None of this was helpful. Each diagnosis compounded my sense of worthlessness and the belief that there was something intrinsically wrong with me over which I had no control. My husband stopped being my husband, and started being my caretaker. I was no longer his wife, I was someone who had to be watched, managed, minded. My reactions and emotions weren’t to be trusted because of the chemical imbalance in my brain. My sense of self was poor in my twenties, by my thirties I believed there was no hope for me at all; I had an illness that would never leave me. That one belief is responsible for most of the damage that followed.
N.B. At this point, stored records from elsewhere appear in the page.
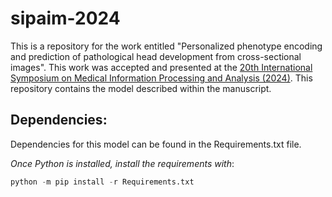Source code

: # sipaim-2024 

This is a repository for the work entitled "Personalized phenotype encoding and prediction of pathological head development from cross-sectional images". This work was accepted and presented at the [20th International Symposium on Medical Information Processing and Analysis (2024)](https://sipaim.org/submission). This repository contains the model described within the manuscript.
## Dependencies:
Dependencies for this model can be found in the Requirements.txt file. 

*Once Python is installed, install the requirements with*:
```python
python -m pip install -r Requirements.txt
```
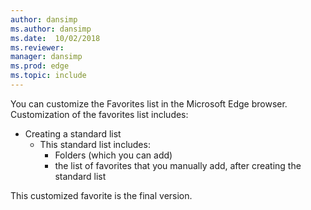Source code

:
 ```yaml
---
author: dansimp
ms.author: dansimp
ms.date:  10/02/2018
ms.reviewer: 
manager: dansimp
ms.prod: edge
ms.topic: include
---
```


You can customize the Favorites list in the Microsoft Edge browser. Customization of the favorites list includes:

- Creating a standard list
    - This standard list includes:
        - Folders (which you can add)
        - the list of favorites that you manually add, after creating the standard list

This customized favorite is the final version. 


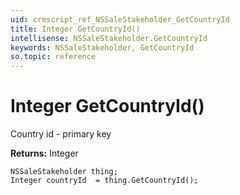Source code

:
 ```yaml
---
uid: crmscript_ref_NSSaleStakeholder_GetCountryId
title: Integer GetCountryId()
intellisense: NSSaleStakeholder.GetCountryId
keywords: NSSaleStakeholder, GetCountryId
so.topic: reference
---
```


# Integer GetCountryId()

Country id - primary key

**Returns:** Integer

```crmscript
NSSaleStakeholder thing;
Integer countryId  = thing.GetCountryId();
```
I spent six years working with a therapist while these various diagnoses were handed out. During those years, I became so severely depressed that I spent five weeks in a psychiatric unit. I had stopped functioning, was just about able to look after my kids and quite honestly didn’t care whether I lived or died. I had no idea what to do to help myself, and was convinced that nothing could ever change for me. During my time in the unit, I was given a shiny new prescription for an anti-psychotic as well as an anti-depressant, as it was believed this would help stabilise my moods. It did, but only because it numbed me to feeling anything. I was massively attached to, and reliant on, my therapist, something which contributed to the borderline label. I wanted her to fix me, and firmly believed she was the only one who could. More than that, I had a completely irrational and overwhelming need for her to mind me. I couldn’t bear the boundaries that were imposed by the therapeutic relationship, and constantly pushed them. I desperately wanted to be her favourite client, the one she would break all the rules for her. No matter how often she saw me, it was never enough. We reached the point that if I contacted her about anything other than an appointment reschedule, she wouldn’t respond. The harder she pushed back, the bigger my reaction. With every mail that was ignored, my sense of being rejected grew, likewise with every extra session request that was declined. I couldn’t bear to think that I was just another client to her, that I didn’t mean anything.
Eventually, in 2015, we came to a critical turning point. I took an overdose, and it became clear that the therapist I so cherished could no longer help me. I began to work with a clinical psychologist, and finally, after so many years of trying and fighting and struggling and failing, things started to make sense. At our very first meeting, she told me something that really hit home to me. Any one of us, under the right circumstances and at any given point in our lives, could tick many of the boxes that lead to a diagnosis of borderline. She didn’t accept it as a diagnosis, and certainly not as an illness. Instead, she taught me about how our brains actually work; the physiology behind emotional responses. She taught me about self-compassion, self-care, the importance of making time for myself and how big an impact it has when I ignore these things. She helped me understand and work through the many false beliefs about myself I had carried with me from childhood, beliefs that were shaping every single interaction I had in this world. She helped me recognise relationships that were helpful, and those that were not. Ultimately, I came to realise that there is absolutely nothing wrong with me, not in the sense that I had believed up to that point. For sure, I needed to do a lot of work, but what was most important about what she taught me, was that change was within my power, that I wasn’t being controlled by rogue chemicals in my brain, that I could take responsibility for how I was reacting and behaving.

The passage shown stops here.